How to recover crypted home directory in Ubuntu
UPDATE: this topic is also covered in a better way at Dustin Kirkland’s blog
From some versions ago, Ubuntu provides the facility of setting up the home folder of his users as cyphered directories. This method secure all the documents of the user from any kind of attacks (once the user is not logged in) but what happens if something goes wrong and… you cannot boot the machine anymore? Well, the pc doesn’t recognize its user, you, and you are unable to get your data if you boot from an external hard drive or cd or usb. If you try to boot using an extern device like those, you will find your home directory empty.
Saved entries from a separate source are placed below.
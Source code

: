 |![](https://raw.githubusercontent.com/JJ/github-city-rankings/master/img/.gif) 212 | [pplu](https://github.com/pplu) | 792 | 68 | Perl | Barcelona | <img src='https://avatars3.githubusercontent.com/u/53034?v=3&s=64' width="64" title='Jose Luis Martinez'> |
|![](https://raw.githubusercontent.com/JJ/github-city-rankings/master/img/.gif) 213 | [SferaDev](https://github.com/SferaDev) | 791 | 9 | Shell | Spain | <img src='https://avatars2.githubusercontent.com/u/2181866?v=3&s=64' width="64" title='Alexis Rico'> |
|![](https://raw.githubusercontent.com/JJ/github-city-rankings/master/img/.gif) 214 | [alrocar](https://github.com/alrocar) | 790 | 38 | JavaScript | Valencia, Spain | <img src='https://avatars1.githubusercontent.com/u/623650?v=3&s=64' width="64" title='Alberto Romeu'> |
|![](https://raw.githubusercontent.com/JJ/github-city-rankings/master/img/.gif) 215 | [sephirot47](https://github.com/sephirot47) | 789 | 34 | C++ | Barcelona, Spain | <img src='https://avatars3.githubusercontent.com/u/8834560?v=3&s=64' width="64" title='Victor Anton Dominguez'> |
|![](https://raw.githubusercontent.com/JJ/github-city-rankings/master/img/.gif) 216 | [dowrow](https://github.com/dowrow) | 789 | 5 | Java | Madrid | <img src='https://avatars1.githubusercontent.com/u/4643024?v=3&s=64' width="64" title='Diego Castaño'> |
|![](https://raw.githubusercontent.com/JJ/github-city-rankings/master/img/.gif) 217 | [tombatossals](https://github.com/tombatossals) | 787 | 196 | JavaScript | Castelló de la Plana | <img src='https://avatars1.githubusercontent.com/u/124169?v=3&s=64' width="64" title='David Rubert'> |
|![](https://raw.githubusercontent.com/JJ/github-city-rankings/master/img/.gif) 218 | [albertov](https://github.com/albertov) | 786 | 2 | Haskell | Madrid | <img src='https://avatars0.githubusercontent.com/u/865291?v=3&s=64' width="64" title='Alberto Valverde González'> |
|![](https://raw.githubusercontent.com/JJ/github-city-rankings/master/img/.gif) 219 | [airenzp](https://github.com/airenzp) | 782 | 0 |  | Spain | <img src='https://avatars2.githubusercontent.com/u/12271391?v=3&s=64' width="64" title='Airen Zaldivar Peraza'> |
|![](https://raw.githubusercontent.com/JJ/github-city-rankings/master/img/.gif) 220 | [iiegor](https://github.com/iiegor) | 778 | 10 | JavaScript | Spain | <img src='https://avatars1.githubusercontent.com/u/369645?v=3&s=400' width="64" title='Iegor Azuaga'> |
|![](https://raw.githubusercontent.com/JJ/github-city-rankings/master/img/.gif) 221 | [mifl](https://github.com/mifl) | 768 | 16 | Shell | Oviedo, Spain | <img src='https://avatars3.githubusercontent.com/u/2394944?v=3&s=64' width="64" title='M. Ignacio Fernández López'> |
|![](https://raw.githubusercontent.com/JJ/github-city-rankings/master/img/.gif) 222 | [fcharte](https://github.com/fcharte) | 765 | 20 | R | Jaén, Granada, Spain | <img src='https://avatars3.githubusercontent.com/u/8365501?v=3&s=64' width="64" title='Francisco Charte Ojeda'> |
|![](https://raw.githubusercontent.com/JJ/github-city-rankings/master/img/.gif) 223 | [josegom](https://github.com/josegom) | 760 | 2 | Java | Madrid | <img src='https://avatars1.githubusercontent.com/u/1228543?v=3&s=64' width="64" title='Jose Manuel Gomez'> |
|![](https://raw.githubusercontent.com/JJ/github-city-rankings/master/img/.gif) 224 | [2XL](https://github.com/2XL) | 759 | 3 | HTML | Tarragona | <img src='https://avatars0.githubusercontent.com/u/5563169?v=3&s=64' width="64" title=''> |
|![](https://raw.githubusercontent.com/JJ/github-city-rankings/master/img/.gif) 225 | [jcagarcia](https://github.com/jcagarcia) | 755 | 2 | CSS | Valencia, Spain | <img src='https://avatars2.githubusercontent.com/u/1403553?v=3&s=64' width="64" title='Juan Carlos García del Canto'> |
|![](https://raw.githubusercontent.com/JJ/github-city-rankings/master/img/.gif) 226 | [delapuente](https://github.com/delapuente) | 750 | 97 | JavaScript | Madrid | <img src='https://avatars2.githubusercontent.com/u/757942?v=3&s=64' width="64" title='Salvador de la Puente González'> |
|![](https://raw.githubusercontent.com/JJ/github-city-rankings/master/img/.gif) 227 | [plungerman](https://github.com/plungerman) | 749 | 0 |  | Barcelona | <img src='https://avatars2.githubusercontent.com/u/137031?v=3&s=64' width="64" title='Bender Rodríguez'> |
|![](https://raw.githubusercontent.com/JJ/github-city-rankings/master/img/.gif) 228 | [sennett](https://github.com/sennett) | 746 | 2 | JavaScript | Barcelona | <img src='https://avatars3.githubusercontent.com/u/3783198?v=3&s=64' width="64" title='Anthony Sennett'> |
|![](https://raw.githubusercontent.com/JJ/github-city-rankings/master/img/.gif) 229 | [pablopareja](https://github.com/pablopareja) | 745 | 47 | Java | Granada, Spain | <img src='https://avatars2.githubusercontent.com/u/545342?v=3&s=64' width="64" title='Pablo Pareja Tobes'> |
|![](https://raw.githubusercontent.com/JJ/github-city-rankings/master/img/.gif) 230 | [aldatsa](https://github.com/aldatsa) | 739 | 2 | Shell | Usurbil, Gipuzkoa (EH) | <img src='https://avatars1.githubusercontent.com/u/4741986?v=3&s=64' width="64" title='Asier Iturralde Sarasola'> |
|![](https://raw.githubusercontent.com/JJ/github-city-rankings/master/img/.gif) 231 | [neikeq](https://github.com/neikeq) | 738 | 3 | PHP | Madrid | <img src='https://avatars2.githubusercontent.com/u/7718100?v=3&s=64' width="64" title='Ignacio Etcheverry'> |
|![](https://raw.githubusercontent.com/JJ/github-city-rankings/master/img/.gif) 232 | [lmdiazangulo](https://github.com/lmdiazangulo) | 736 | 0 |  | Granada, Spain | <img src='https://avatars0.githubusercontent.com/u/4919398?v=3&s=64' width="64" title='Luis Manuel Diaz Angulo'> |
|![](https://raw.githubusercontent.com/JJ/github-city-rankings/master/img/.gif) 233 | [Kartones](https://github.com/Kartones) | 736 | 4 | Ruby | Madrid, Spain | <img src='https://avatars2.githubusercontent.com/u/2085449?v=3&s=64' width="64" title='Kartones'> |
So… How do we recover data in this case?
If you try to mount your /home partition and try to recover your data you get this error:
root@ubuntu:/home/goshawk# ecryptfs-mount-private ERROR: Encrypted private directory is not setup properly
During my everyday use i have been in this kind of problems. Don’t ask me how and why, but i accidentally run a rm -fr /sbin so my system was unable to boot. To recover my cyphered data i did the following:
- Boot from cd or usb with a live version of Ubuntu
- Mount your home partition in /home
- Create an user with the same name as your broken system username (in my case goshawk) and run ecryptfs-mount-private like i did in the following console log.
root@ubuntu:/home/goshawk# adduser --no-create-home goshawk Adding user `goshawk' ... Adding new group `goshawk' (1000) ... Adding new user `goshawk' (1000) with group `goshawk' ... Not creating home directory `/home/goshawk'. Enter new UNIX password: Retype new UNIX password: passwd: password updated successfully Changing the user information for goshawk Enter the new value, or press ENTER for the default Full Name : Room Number : Work Phone : Home Phone : Other : Is the information correct? [Y/n] y root@ubuntu:/home/goshawk# su goshawk keyctl_search: Required key not available Perhaps try the interactive 'ecryptfs-mount-private' goshawk@ubuntu:~$ ecryptfs-mount-private Enter your login passphrase: Inserted auth tok with sig [50a77c517a0463e0] into the user session keyring INFO: Your private directory has been mounted. INFO: To see this change in your current shell: cd /home/goshawk goshawk@ubuntu:~$ cd /home/goshawk/ goshawk@ubuntu:~$ ls Amule Music Aptana Studio Workspace n900 bin Piano.pdf Desktop Pictures DeusSito_2010_03_26.zip_[lZ4293] plecno2 Documents Public Downloads Random Exercises.pdf GrayHatPython.epub RegDid0809-509-CLSINFMi.pdf GrayHatPython.mobi specialistica poli GrayHatPython.pdf Templates Immagine 1.png TimeShift-20100327T003250.m2t Jocart.png Videos jupiter goshawk@ubuntu:~$
Et Voilà. As you can see i was finally able to run an ls and see all my data correctly there. Mission Accomplished. :)